## [DATA UNDER STUDY]
++++++++++

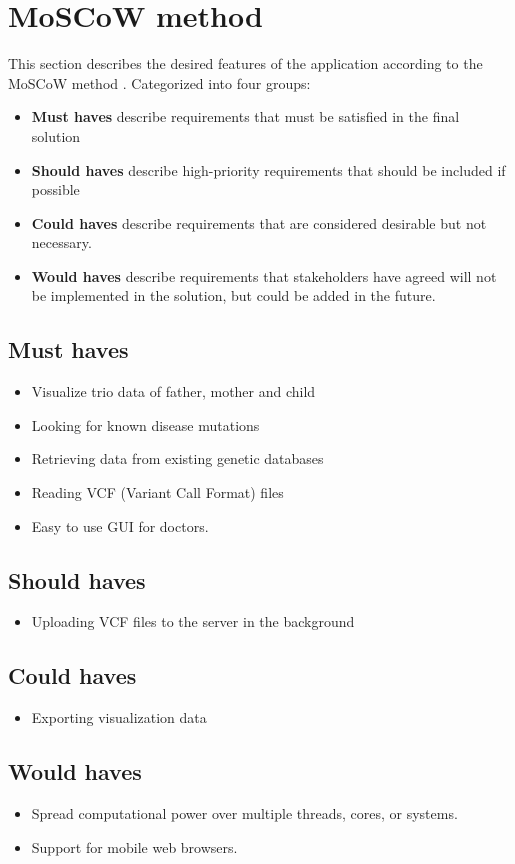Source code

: \section{MoSCoW method}
This section describes the desired features of the application according to the MoSCoW method \cite{brennan2009guide}. Categorized into four groups:
\begin{itemize}
\item \textbf{Must haves} describe requirements that must be satisfied in the final solution
\item \textbf{Should haves} describe high-priority requirements that should be included if possible
\item \textbf{Could haves} describe requirements that are considered desirable but not necessary.
\item \textbf{Would haves} describe requirements that stakeholders have agreed will not be implemented in the solution, but could be added in the future.
\end{itemize}

\subsection{Must haves}
\begin{itemize}
\item Visualize trio data of father, mother and child
\item Looking for known disease mutations
\item Retrieving data from existing genetic databases
\item Reading VCF (Variant Call Format) files 
\item Easy to use GUI for doctors.
\end{itemize}

\subsection{Should haves}
\begin{itemize}
\item Uploading VCF files to the server in the background
\end{itemize}


\subsection{Could haves}
\begin{itemize}
\item Exporting visualization data
\end{itemize}

\subsection{Would haves}
\begin{itemize}
\item Spread computational power over multiple threads, cores, or systems.
\item Support for mobile web browsers.
\end{itemize}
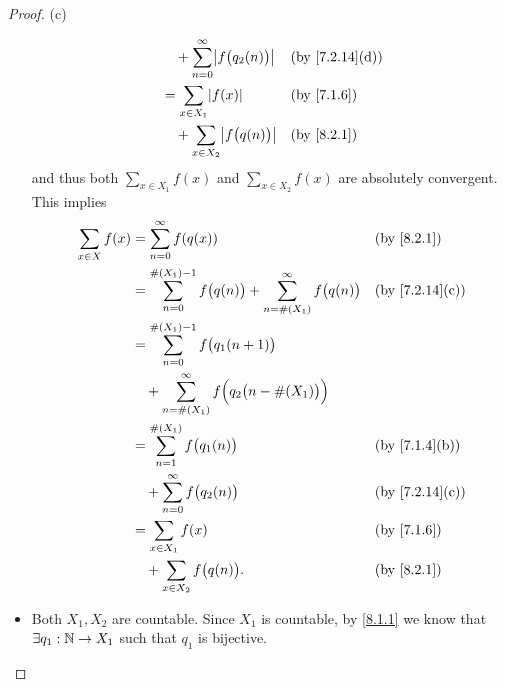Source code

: \begin{proof}{(c)}
\begin{itemize}
\begin{align*}
                                      & \quad + \sum_{n = 0}^\infty \abs{f\big(q_2(n)\big)}                                                  &  & \text{(by \cref{7.2.14}(d))} \\
                                      & = \sum_{x \in X_1} \abs{f(x)}                                                                        &  & \by{7.1.6}                   \\
                                      & \quad + \sum_{x \in X_2} \abs{f\big(q(n)\big)}                                                       &  & \by{8.2.1}
          \end{align*}
          and thus both \(\sum_{x \in X_1} f(x)\) and \(\sum_{x \in X_2} f(x)\) are absolutely convergent.
          This implies
          \begin{align*}
            \sum_{x \in X} f(x) & = \sum_{n = 0}^\infty f(q(x))                                                            &  & \by{8.2.1}                   \\
                                & = \sum_{n = 0}^{\#(X_1) - 1} f\big(q(n)\big) + \sum_{n = \#(X_1)}^\infty f\big(q(n)\big) &  & \text{(by \cref{7.2.14}(c))} \\
                                & = \sum_{n = 0}^{\#(X_1) - 1} f\big(q_1(n + 1)\big)                                                                         \\
                                & \quad + \sum_{n = \#(X_1)}^\infty f\Big(q_2\big(n - \#(X_1)\big)\Big)                                                      \\
                                & = \sum_{n = 1}^{\#(X_1)} f\big(q_1(n)\big)                                               &  & \text{(by \cref{7.1.4}(b))}  \\
                                & \quad + \sum_{n = 0}^\infty f\big(q_2(n)\big)                                            &  & \text{(by \cref{7.2.14}(c))} \\
                                & = \sum_{x \in X_1} f(x)                                                                  &  & \by{7.1.6}                   \\
                                & \quad + \sum_{x \in X_2} f\big(q(n)\big).                                                &  & \by{8.2.1}
          \end{align*}
    \item Both \(X_1, X_2\) are countable.
          Since \(X_1\) is countable, by \cref{8.1.1} we know that \(\exists q_1 : \mathbb{N} \to X_1\) such that \(q_1\) is bijective.

\end{itemize}
\end{proof}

++++++++++

## [WORK ITEM]
Would you set down each line of the listing above exactly, apart from the pictures?

## [RESULT FOR THIS TASK]
Source code

: \section{MoSCoW method}
This section describes the desired features of the application according to the MoSCoW method \cite{brennan2009guide}. Categorized into four groups:
\begin{itemize}
\item \textbf{Must haves} describe requirements that must be satisfied in the final solution
\item \textbf{Should haves} describe high-priority requirements that should be included if possible
\item \textbf{Could haves} describe requirements that are considered desirable but not necessary.
\item \textbf{Would haves} describe requirements that stakeholders have agreed will not be implemented in the solution, but could be added in the future.
\end{itemize}

\subsection{Must haves}
\begin{itemize}
\item Visualize trio data of father, mother and child
\item Looking for known disease mutations
\item Retrieving data from existing genetic databases
\item Reading VCF (Variant Call Format) files 
\item Easy to use GUI for doctors.
\end{itemize}

\subsection{Should haves}
\begin{itemize}
\item Uploading VCF files to the server in the background
\end{itemize}


\subsection{Could haves}
\begin{itemize}
\item Exporting visualization data
\end{itemize}

\subsection{Would haves}
\begin{itemize}
\item Spread computational power over multiple threads, cores, or systems.
\item Support for mobile web browsers.
\end{itemize}
Source code

: \begin{proof}{(c)}
\begin{itemize}
\begin{align*}
                                      & \quad + \sum_{n = 0}^\infty \abs{f\big(q_2(n)\big)}                                                  &  & \text{(by \cref{7.2.14}(d))} \\
                                      & = \sum_{x \in X_1} \abs{f(x)}                                                                        &  & \by{7.1.6}                   \\
                                      & \quad + \sum_{x \in X_2} \abs{f\big(q(n)\big)}                                                       &  & \by{8.2.1}
          \end{align*}
          and thus both \(\sum_{x \in X_1} f(x)\) and \(\sum_{x \in X_2} f(x)\) are absolutely convergent.
          This implies
          \begin{align*}
            \sum_{x \in X} f(x) & = \sum_{n = 0}^\infty f(q(x))                                                            &  & \by{8.2.1}                   \\
                                & = \sum_{n = 0}^{\#(X_1) - 1} f\big(q(n)\big) + \sum_{n = \#(X_1)}^\infty f\big(q(n)\big) &  & \text{(by \cref{7.2.14}(c))} \\
                                & = \sum_{n = 0}^{\#(X_1) - 1} f\big(q_1(n + 1)\big)                                                                         \\
                                & \quad + \sum_{n = \#(X_1)}^\infty f\Big(q_2\big(n - \#(X_1)\big)\Big)                                                      \\
                                & = \sum_{n = 1}^{\#(X_1)} f\big(q_1(n)\big)                                               &  & \text{(by \cref{7.1.4}(b))}  \\
                                & \quad + \sum_{n = 0}^\infty f\big(q_2(n)\big)                                            &  & \text{(by \cref{7.2.14}(c))} \\
                                & = \sum_{x \in X_1} f(x)                                                                  &  & \by{7.1.6}                   \\
                                & \quad + \sum_{x \in X_2} f\big(q(n)\big).                                                &  & \by{8.2.1}
          \end{align*}
    \item Both \(X_1, X_2\) are countable.
          Since \(X_1\) is countable, by \cref{8.1.1} we know that \(\exists q_1 : \mathbb{N} \to X_1\) such that \(q_1\) is bijective.

\end{itemize}
\end{proof}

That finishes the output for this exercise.